Le Misanthrope, on vous en dit tout le bien qu’on a pensé de cette adaptation du grand classique de Molière par Dana et sa tribu.
Les Possédés, aujourd’hui renommés Collectif du Théâtre de Lorient – oui, ce nom est triste comme un dimanche pluvieux de janvier en ex RDA – Les Possédés, donc, possèdent une arme fatale, la potacherie, l’irrespect, le grand coup de pompe dans ce qui se fait au théâtre, la marrade adolescente. La pièce est  ponctuée de saynètes burlesques, très dessinées par les costumes hyper créatifs, les attitudes finement prises en charge par les corps, et la bande son – ahhh, la bande son à elle seule vaut le détour, de Michel Legrand à Queen – qui font de ce spectacle à la fois un grand éclat de rire, un hommage intelligent à Molière, et une réflexion sur la vie en société et les rapports humains.
Il aura fallu attendre Molière pour retrouver l’enthousiasme ressenti avec « Merlin ou la terre dévastée », en 2011.  Dana a beaucoup insisté sur le travail de l’alexandrin sans jamais l’avoir rendu quotidien ou trivial, et c’est la première chose qui saute aux yeux : le brio avec lequel les comédiens ont digéré la musique des vers, à tel point que l’on entend nulle préciosité. L’oreille ne bute jamais sur le comptage des pieds, en revanche, elle entend la poésie, et prend de plein fouet la force, l’acidité, et la justesse de la langue de Molière, qui balance pas mal à Paris.

Célimène. L’amoureuse de l’amour.
Rarement on aura entendu aussi bien ce classique, grâce à la justesse des comédiens qui se sont totalement extraits de cette hypnotisante musique, pour avant tout traverser des émotions. Une prise en charge amplifiée par un travail de corps très étudié, très écrit. Ainsi postures des pieds, des corps, place des mains, tenue des bras, touchers, contacts, caresses, sont-ils très finement utilisés pour raconter les relations des personnages : et quelle joie, quelle émotion, de découvrir une Célimène vraiment amoureuse (Emilie Lafarge), pendue au cou d’un Alceste bredouillant de l’émotion de sentir sa belle lui roucouler dans les bras, se hisser sur la pointe des pieds pour l’embrasser avec fougue. Là, on y croit, on y est, ça fonctionne à bloc.
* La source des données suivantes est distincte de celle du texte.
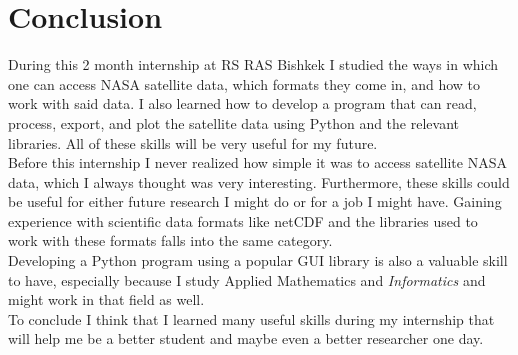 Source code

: \documentclass[../00_main.tex]{subfiles}
\begin{document}
\section{Conclusion}

During this 2 month internship at RS RAS Bishkek I studied the ways in which
one can access NASA satellite data, which formats they come in, and how to work
with said data. I also learned how to develop a program that can read, process,
export, and plot the satellite data using Python and the relevant libraries.
All of these skills will be very useful for my future.\\
Before this internship I never realized how simple it was to access satellite
NASA data, which I always thought was very interesting. Furthermore, these
skills could be useful for either future research I might do or for a job
I might have. Gaining experience with scientific data formats like netCDF and
the libraries used to work with these formats falls into the same category.\\
Developing a Python program using a popular GUI library is also a valuable
skill to have, especially because I study Applied Mathematics and
\textit{Informatics} and might work in that field as well.\\
To conclude I think that I learned many useful skills during my internship that
will help me be a better student and maybe even a better researcher one day.
\end{document}
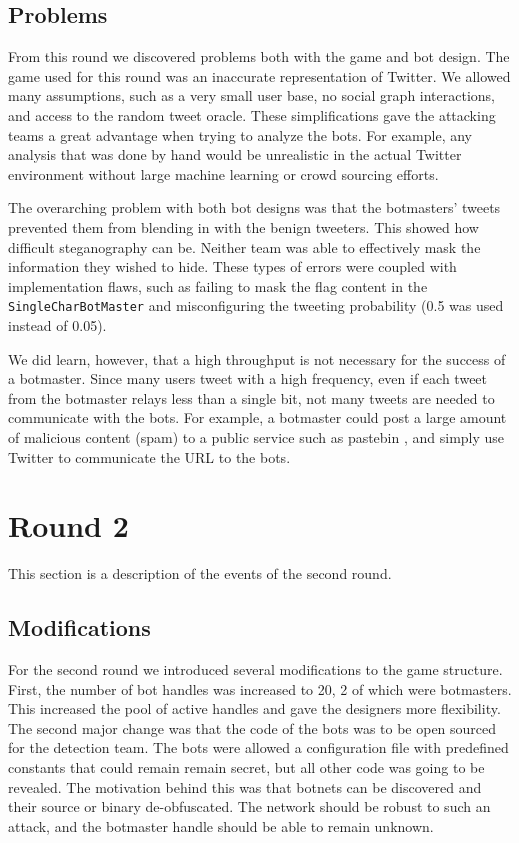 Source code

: \documentclass[11pt, oneside]{article} %
\numberwithin{equation}{section} %
\numberwithin{figure}{section} %
\numberwithin{table}{section} %
\renewcommand{\c}[1]{\texttt{#1}}
\begin{document}
	\subsection{Problems}
		From this round we discovered problems both with the game and bot design.
		The game used for this round was an inaccurate representation of Twitter. We allowed many assumptions, such as a very small user base, no social graph interactions, and access to the random tweet oracle. These simplifications gave the attacking teams a great advantage when trying to analyze the bots. For example, any analysis that was done by hand would be unrealistic in the actual Twitter environment without large machine learning or crowd sourcing efforts.
		
		The overarching problem with both bot designs was that the botmasters' tweets prevented them from blending in with the benign tweeters. This showed how difficult steganography can be. Neither team was able to effectively mask the information they wished to hide. These types of errors were coupled with implementation flaws, such as failing to mask the flag content in the \c{SingleCharBotMaster} and misconfiguring the tweeting probability (0.5 was used instead of 0.05).

		We did learn, however, that a high throughput is not necessary for the success of a botmaster. Since many users tweet with a high frequency, even if each tweet from the botmaster relays less than a single bit, not many tweets are needed to communicate with the bots. For example, a botmaster could post a large amount of malicious content (spam) to a public service such as pastebin \cite{pastebin}, and simply use Twitter to communicate the URL to the bots.


\section{Round 2}
	This section is a description of the events of the second round.

	\subsection{Modifications}
		For the second round we introduced several modifications to the game structure. First, the number of bot handles was increased to 20, 2 of which were botmasters. This increased the pool of active handles and gave the designers more flexibility.
		The second major change was that the code of the bots was to be open sourced for the detection team. The bots were allowed a configuration file with predefined constants that could remain remain secret, but all other code was going to be revealed. The motivation behind this was that botnets can be discovered and their source or binary de-obfuscated. The network should be robust to such an attack, and the botmaster handle should be able to remain unknown. 
\end{document}
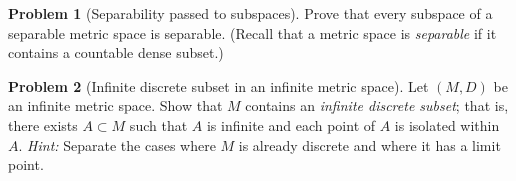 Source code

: \documentclass[12pt]{article}
\theoremstyle{definition} %
\newtheorem{problem}{Problem}
\theoremstyle{plain} %
\begin{document}
\begin{problem}[Separability passed to subspaces]
  Prove that every subspace of a separable metric space is separable.
  (Recall that a metric space is \emph{separable} if it contains a
  countable dense subset.)
\end{problem}

\begin{problem}[Infinite discrete subset in an infinite metric space]
  Let $(M,D)$ be an infinite metric space.
  Show that $M$ contains an \emph{infinite discrete subset};
  that is, there exists $A\subset M$ such that
  $A$ is infinite and each point of $A$ is isolated within~$A$.
  \emph{Hint:}  Separate the cases where $M$ is already discrete and
  where it has a limit point.
\end{problem}
\end{document}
Alceste et Philinte. L’amitié
Sans doute l’une des plus réussies, la relation qui les unit, car sortant des caricatures habituelles de ces personnages souvent très outranciers. Ici, deux amis se renvoient leurs points de vue sur la sincérité opposée à la mondanité sans tirer la couverture à eux ni surjouer les caractères. De la subtilité, encore. Une subtilité que l’on retrouve même dans les passages les plus appuyés, même quand les personnages partent en vrille, déjantés comme dans un Lewis Carrol, il y a justesse, il y a sens, il y ambivalence : noirceur et burlesque, c’est l’équilibre parfait.

Alceste. La peur d’aimer
Le Misanthrope,  joué par Dana lui même, qui s’empare du personnage avec finesse, osant en faire un amoureux ridicule, mais aussi un homme de paradoxes, profondément humain. Un travail d’orfèvre a été fait sur les personnages, décortiqués, analysés, compris par les comédiens, ce qui leur permet d’intégrer l’alexandrin dans le jeu sans se faire balader par la musique hypnotique des vers, avec la vertu de nous faire entendre le propos avec une clarté rarement égalée.

Philinte. Le paradoxe.
Sans doute la première fois que les paradoxes de Philinte sont si bien montrés. Oui, voila un homme qui aime le monde, la légèreté, l’humour, la fête, mais qui n’est pas pour autant un petit papillon futile et prétentieux. C’est Maxence Tual, des Chiens de Navarre, qui tient le rôle avec une composition vraiment originale.

Le résultat ?
Grâce aux lumières très vivantes, grâce aux costumes – magnifiques, délirants et très drôles – grâce au rythme très tonique, grâce aux saynètes burlesques (le sonnet d’Oronte version rock avec sampleur est une merveille), grâce à la musique intelligemment intégrée (hahaha : faire chanter la tirade d’Éliante sur l’air des « Moulins de mon cœur » de Michel Legrand), c’est qu’on est dans les starting blocks tout le temps. Ça déménage, ça envoie du bois, on rit énormément à ce que racontent les corps, tandis qu’on gronde intérieurement de la noirceur du propos, un vrai travail d’équilibriste.